Since it launched in 2004, Darby’s Warrior Support has grown to accommodate 128 soldiers a year on its outings, typically four at a time in each of the group’s two “lodges,” which are Daniel’s parents’ house and a farmhouse donated by a patron. Arrival is Friday, and hunting occurs through Monday morning, all for the cost of a hunting license.  

“We reimburse ground travel, we provide all equipment and feed them like kings,” Daniel said. “It’s an opportunity for guys who are running really, really hard in terms of deployment cycles-—and have been for a long time—to relax, decompress a little bit, perhaps knock something off their bucket list.”  

The weekends, which run September through about May, are open to all 9/11 generation combat veterans, the vast majority of them still on active duty, with a particular focus on the Special Operations community. In addition to duck hunting, the group also sponsors trout fishing weekends, a component that Daniel is looking to expand in the coming months. 

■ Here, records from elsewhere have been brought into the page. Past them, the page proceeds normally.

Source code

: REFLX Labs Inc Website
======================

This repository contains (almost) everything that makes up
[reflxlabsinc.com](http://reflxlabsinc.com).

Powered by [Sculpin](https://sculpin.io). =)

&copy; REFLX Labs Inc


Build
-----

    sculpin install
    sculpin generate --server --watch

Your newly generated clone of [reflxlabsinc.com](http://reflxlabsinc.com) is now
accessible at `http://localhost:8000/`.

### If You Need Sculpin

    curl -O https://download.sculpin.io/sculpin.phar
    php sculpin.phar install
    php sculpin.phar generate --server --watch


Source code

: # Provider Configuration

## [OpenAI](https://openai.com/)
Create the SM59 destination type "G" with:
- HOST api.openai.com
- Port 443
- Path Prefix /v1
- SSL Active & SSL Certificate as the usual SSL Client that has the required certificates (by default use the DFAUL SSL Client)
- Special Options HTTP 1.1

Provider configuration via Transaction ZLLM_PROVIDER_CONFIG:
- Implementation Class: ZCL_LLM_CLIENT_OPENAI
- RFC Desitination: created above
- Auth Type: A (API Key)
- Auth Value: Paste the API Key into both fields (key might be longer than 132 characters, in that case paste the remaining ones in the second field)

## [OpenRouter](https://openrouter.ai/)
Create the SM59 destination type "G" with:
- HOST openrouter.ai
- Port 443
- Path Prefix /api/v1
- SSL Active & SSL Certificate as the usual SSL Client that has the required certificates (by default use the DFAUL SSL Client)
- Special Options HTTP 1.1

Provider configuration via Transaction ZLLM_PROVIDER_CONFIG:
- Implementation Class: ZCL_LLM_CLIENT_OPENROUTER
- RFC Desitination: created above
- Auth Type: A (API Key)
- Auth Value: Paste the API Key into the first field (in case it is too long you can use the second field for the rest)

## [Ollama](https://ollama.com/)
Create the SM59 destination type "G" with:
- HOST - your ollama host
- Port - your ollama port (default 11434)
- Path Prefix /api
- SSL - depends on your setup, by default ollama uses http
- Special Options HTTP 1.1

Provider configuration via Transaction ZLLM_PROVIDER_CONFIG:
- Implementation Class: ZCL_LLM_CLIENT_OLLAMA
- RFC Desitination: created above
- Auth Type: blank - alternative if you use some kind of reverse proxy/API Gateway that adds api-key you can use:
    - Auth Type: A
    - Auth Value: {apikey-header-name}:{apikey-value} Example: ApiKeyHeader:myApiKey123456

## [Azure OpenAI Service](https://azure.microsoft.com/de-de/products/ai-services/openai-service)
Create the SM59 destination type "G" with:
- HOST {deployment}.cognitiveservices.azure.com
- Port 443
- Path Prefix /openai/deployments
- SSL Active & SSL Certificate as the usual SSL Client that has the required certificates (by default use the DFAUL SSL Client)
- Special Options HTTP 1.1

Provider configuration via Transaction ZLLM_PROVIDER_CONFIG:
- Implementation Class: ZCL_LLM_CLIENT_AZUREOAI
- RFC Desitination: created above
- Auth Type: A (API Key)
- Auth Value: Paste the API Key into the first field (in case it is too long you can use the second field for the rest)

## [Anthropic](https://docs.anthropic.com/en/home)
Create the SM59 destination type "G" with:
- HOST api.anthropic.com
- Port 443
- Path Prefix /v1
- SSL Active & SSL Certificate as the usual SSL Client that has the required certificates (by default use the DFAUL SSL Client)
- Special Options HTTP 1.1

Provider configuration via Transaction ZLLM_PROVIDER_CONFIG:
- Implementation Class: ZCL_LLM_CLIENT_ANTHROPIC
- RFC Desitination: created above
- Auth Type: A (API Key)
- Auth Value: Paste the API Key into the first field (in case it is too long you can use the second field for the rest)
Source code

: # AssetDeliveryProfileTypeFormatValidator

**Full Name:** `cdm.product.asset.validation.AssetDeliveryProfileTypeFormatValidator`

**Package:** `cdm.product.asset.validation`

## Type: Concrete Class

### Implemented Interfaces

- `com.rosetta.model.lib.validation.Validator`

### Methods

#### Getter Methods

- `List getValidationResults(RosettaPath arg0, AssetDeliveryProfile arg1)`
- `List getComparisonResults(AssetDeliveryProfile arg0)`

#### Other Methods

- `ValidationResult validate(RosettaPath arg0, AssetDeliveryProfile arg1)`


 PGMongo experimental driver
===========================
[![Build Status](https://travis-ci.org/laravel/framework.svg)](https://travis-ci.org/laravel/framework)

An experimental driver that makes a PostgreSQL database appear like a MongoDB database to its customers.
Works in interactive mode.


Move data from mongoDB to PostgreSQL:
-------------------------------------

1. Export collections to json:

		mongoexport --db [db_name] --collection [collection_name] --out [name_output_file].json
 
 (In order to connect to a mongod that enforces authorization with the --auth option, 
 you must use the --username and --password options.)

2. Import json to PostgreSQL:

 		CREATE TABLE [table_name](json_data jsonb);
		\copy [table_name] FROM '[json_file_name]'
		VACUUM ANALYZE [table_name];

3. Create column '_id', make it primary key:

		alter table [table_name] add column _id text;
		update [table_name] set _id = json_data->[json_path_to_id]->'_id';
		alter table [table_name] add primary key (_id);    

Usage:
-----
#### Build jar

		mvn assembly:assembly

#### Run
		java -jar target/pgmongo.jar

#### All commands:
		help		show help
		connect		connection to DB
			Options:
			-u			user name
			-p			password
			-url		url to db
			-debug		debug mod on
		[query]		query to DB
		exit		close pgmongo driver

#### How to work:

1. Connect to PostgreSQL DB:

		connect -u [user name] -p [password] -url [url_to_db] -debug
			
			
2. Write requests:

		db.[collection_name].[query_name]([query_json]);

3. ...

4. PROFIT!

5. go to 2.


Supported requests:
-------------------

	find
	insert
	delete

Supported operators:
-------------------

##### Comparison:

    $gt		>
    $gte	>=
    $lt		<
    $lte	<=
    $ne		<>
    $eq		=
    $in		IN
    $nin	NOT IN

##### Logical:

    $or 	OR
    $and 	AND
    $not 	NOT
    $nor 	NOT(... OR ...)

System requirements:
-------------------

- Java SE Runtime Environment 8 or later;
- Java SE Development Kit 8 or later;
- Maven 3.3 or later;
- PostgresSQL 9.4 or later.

The foursomes aren’t random groups of strangers thrown together. Participants are selected from the same unit to help bonding and communication happen more naturally, the same way the original foursome experienced it. In fact, the weekends don’t have any formal therapy or “sharing sessions” at all; the environment and experiences tend to elicit that all on their own.  

“These guys come in from all kinds of different traumatic experiences on combat deployments,” Daniel said. “Nobody’s trying to get them to bare their soul, but when they come in here, a long way away from their military installation, they’re somewhat overwhelmed and they share. I can’t prove it scientifically or medically, but there’s a lot of healing that’s going on.” 

 Everything is included in a Darby’s Warrior weekend, right down to mileage to the hunting lodge. Participants only pay for their hunting licenses.

Everything is included in a Darby’s Warrior weekend, right down to mileage to the hunting lodge. Participants only pay for their hunting licenses.

The organization plays another important role in the lives of servicemen, that being creating connections between the soldiers and members of the business community, such as those who are patrons of Darby’s Warriors.  

“From a guy who’s done it for the last 13 months, transition from military life to civilian life is very challenging,” said Daniel, now with Stephens, Inc. “When they come hunt with us, more often than not they get to interact with some influential businessmen in the state of Arkansas.” 

“Two things occur; one, the businessmen realize the quality and caliber of people that we have serving. The other piece of it is, the soldiers realize, ‘I can do this, I can have meaningful conversations with successful businessmen and I can do this transition thing.’”  

Darby’s Warrior Support features just two paid employees and limited seasonal help, buoyed by countless volunteer hours by Daniel and fellow Army Ranger Command Sergeant Major (Retired) Dennis Smith. Still, it takes about $200,000 annually to sustain operations. 

“If folks want to volunteer on some of our work weekends, that’s great,” Daniel said. “If folks have in-kind donations to help our cause, that’s great. If folks want to designate us as their charity of choice on Amazon Smile, we’ll get (a percentage) of anything they purchase at no extra cost to them.”